Suzette got inspired to make a dish with the lovely Wild Porcini and Chanterelle mushrooms we had bought at the Taos Farmers’ Market on Saturday.

She had found a recipe for making Orecchiette (singular, orecchietta), from orecchio (ear) + etto (small)) is a kind of home-made pasta typical of Puglia or Apulia, a region of southern Italy. Its name comes from its shape, which reminds one of a small ear.
She went by the Coop to buy some semolina flour and made the pasta dough while I sliced three porcini and a small handful of chantrelles.  After letting the pasta dough rest for thirty minutes, Suzette cut strips of pasta and rolled them into long tubes of pasta and we cut them into ¾ inch long pieces and flattened one end with a knife and then using our fingers pushed the pasta into small ear shaped pieces.
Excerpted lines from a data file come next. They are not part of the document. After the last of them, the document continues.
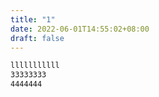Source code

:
 ```yaml
---
title: "1"
date: 2022-06-01T14:55:02+08:00
draft: false
---
```


```markdown
lllllllllll
33333333
4444444
```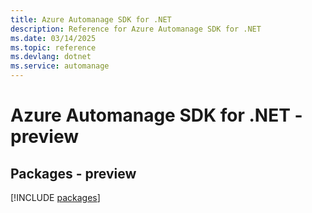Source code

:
 ```yaml
---
title: Azure Automanage SDK for .NET
description: Reference for Azure Automanage SDK for .NET
ms.date: 03/14/2025
ms.topic: reference
ms.devlang: dotnet
ms.service: automanage
---
```

# Azure Automanage SDK for .NET - preview
## Packages - preview
[!INCLUDE [packages](automanage-index.md)]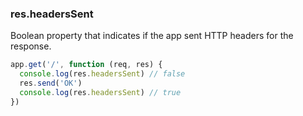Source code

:<h3 id='res.headersSent'>res.headersSent</h3>

Boolean property that indicates if the app sent HTTP headers for the response.

```js
app.get('/', function (req, res) {
  console.log(res.headersSent) // false
  res.send('OK')
  console.log(res.headersSent) // true
})
```
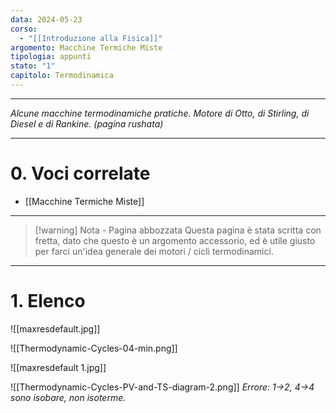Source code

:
 ```yaml
---
data: 2024-05-23
corso:
  - "[[Introduzione alla Fisica]]"
argomento: Macchine Termiche Miste
tipologia: appunti
stato: "1"
capitolo: Termodinamica
---
```

- - -
*Alcune macchine termodinamiche pratiche. Motore di Otto, di Stirling, di Diesel e di Rankine. (pagina rushata)*
- - -
# 0. Voci correlate
- [[Macchine Termiche Miste]]

---

> [!warning] Nota - Pagina abbozzata
> Questa pagina è stata scritta con fretta, dato che questo è un argomento accessorio, ed è utile giusto per farci un'idea generale dei motori / cicli termodinamici.

---
# 1. Elenco
![[maxresdefault.jpg]]

![[Thermodynamic-Cycles-04-min.png]]

![[maxresdefault 1.jpg]]

![[Thermodynamic-Cycles-PV-and-TS-diagram-2.png]]
*Errore: 1->2, 4->4 sono isobare, non isoterme.*
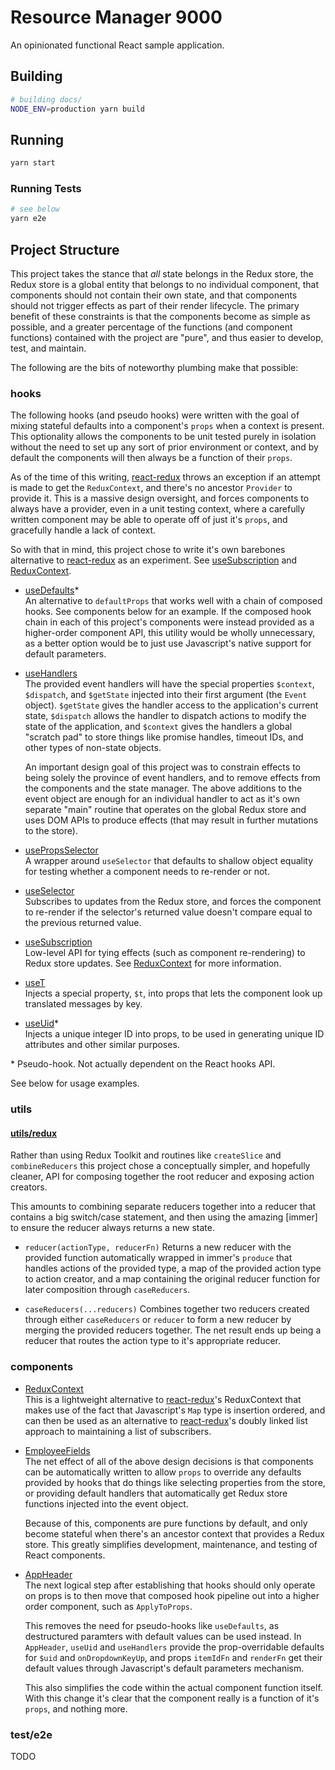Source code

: # Resource Manager 9000

An opinionated functional React sample application.

## Building

```bash
# building docs/
NODE_ENV=production yarn build
```

## Running

```bash
yarn start
```

### Running Tests

```bash
# see below
yarn e2e
```

## Project Structure

This project takes the stance that _all_ state belongs in the Redux store, the Redux store is a global entity that belongs to no individual component, that components should not contain their own state, and that components should not trigger effects as part of their render lifecycle. The primary benefit of these constraints is that the components become as simple as possible, and a greater percentage of the functions (and component functions) contained with the project are "pure", and thus easier to develop, test, and maintain. 

The following are the bits of noteworthy plumbing make that possible:

### hooks

The following hooks (and pseudo hooks) were written with the goal of mixing stateful defaults into a component's `props` when a context is present. This optionality allows the components to be unit tested purely in isolation without the need to set up any sort of prior environment or context, and by default the components will then always be a function of their `props`.

As of the time of this writing, [react-redux] throws an exception if an attempt is made to get the `ReduxContext`, and there's no ancestor `Provider` to provide it. This is a massive design oversight, and forces components to always have a provider, even in a unit testing context, where a carefully written component may be able to operate off of just it's `props`, and gracefully handle a lack of context.

So with that in mind, this project chose to write it's own barebones alternative to [react-redux] as an experiment. See [useSubscription] and [ReduxContext].

* [useDefaults]*   
  An alternative to `defaultProps` that works well with a chain of composed hooks. See components below for an example. If the composed hook chain in each of this project's components were instead provided as a higher-order component API, this utility would be wholly unnecessary, as a better option would be to just use Javascript's native support for default parameters.

* [useHandlers]  
  The provided event handlers will have the special properties `$context`, `$dispatch`, and `$getState` injected into their first argument (the `Event` object). `$getState` gives the handler access to the application's current state, `$dispatch` allows the handler to dispatch actions to modify the state of the application, and `$context` gives the handlers a global "scratch pad" to store things like promise handles, timeout IDs, and other types of non-state objects.

  An important design goal of this project was to constrain effects to being solely the province of event handlers, and to remove effects from the components and the state manager. The above additions to the event object are enough for an individual handler to act as it's own separate "main" routine that operates on the global Redux store and uses DOM APIs to produce effects (that may result in further mutations to the store).

* [usePropsSelector]  
  A wrapper around `useSelector` that defaults to shallow object equality for testing whether a component needs to re-render or not. 

* [useSelector]  
  Subscribes to updates from the Redux store, and forces the component to re-render if the selector's returned value doesn't compare equal to the previous returned value.

* [useSubscription]  
  Low-level API for tying effects (such as component re-rendering) to Redux store updates. See [ReduxContext] for more information.

* [useT]  
  Injects a special property, `$t`, into props that lets the component look up translated messages by key.

* [useUid]*  
  Injects a unique integer ID into props, to be used in generating unique ID attributes and other similar purposes.

\* Pseudo-hook. Not actually dependent on the React hooks API.

See below for usage examples.

### utils

#### [utils/redux]

Rather than using Redux Toolkit and routines like `createSlice` and `combineReducers` this project chose a conceptually simpler, and hopefully cleaner, API for composing together the root reducer and exposing action creators.

This amounts to combining separate reducers together into a reducer that contains a big switch/case statement, and then using the amazing [immer] to ensure the reducer always returns a new state.

* `reducer(actionType, reducerFn)`
  Returns a new reducer with the provided function automatically wrapped in immer's `produce` that handles actions of the provided type, a map of the provided action type to action creator, and a map containing the original reducer function for later composition through `caseReducers`.

* `caseReducers(...reducers)`
  Combines together two reducers created through either `caseReducers` or `reducer` to form a new reducer by merging the provided reducers together. The net result ends up being a reducer that routes the action type to it's appropriate reducer.

### components

* [ReduxContext]  
  This is a lightweight alternative to [react-redux]'s ReduxContext that makes use of the fact that Javascript's `Map` type is insertion ordered, and can then be used as an alternative to [react-redux]'s doubly linked list approach to maintaining a list of subscribers.

* [EmployeeFields]  
  The net effect of all of the above design decisions is that components can be automatically written to allow `props` to override any defaults provided by hooks that do things like selecting properties from the store, or providing default handlers that automatically get Redux store functions injected into the event object. 

  Because of this, components are pure functions by default, and only become stateful when there's an ancestor context that provides a Redux store. This greatly simplifies development, maintenance, and testing of React components.

* [AppHeader]  
  The next logical step after establishing that hooks should only operate on props is to then move that composed hook pipeline out into a higher order component, such as `ApplyToProps`.
  
  This removes the need for pseudo-hooks like `useDefaults`, as destructured paramters with default values can be used instead. In `AppHeader`, `useUid` and `useHandlers` provide the prop-overridable defaults for `$uid` and `onDropdownKeyUp`, and props `itemIdFn` and `renderFn` get their default values through Javascript's default parameters mechanism.

  This also simplifies the code within the actual component function itself. With this change it's clear that the component really is a function of it's `props`, and nothing more. 


### test/e2e

TODO

[react-redux]: https://react-redux.js.org/

[useDefaults]: ./src/hooks/useDefaults.js
[useHandlers]: ./src/hooks/useHandlers.js
[usePropsSelector]: ./src/hooks/usePropsSelector.js
[useSelector]: ./src/hooks/useSelector.js
[useSubscription]: ./src/hooks/useSubscription.js
[useT]: ./src/hooks/useT.js
[useUid]: ./src/hooks/useUid.js

[ReduxContext]: ./src/components/ReduxContext.jsx
[EmployeeFields]: ./src/components/EmployeeFields.jsx
[AppHeader]: ./src/components/AppHeader.jsx

[utils/redux]: ./src/utils/redux.js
Then we heated water and put butter and olive oil into a large skillet to sauté the mushrooms and started heating the grill outside to grill the ribeye steak and went to the driveway to gather a large handful of purslane.  After cleaning and plucking the leaves from the stalks of purslane we put the slices of mushroom in the hot large skillet and began to sauté them.  Then Suzette began to grill the steak.
After about fi minutes we added the purslane to the skillet with the mushrooms.

After about fifteen minutes the mushrooms and the purslane were cooked and began to brown and steak was cooked to medium rare.

I wanted an interesting bottle of wine so I fetched a bottle of 2001 Villa Antinori that had been given to us for my 60th birthday by Ranne and Margo Miller. The back label indicated that the wine was “60% Sangiovese, 20% Cabernet Sauvignon, 15% Merlot and 5% Syrah grapes, coming from the Antinori Vineyards in Tuscany.  The wine is refined for 12 months in oak casks followed by further 8 months in bottle prior to release.”  And I should add and 10 years in my cellar.  Needless to say the wine was terrific providing a huge mouthful of grape flavor that went well with the delicate wild mushrooms and strong steak flavor.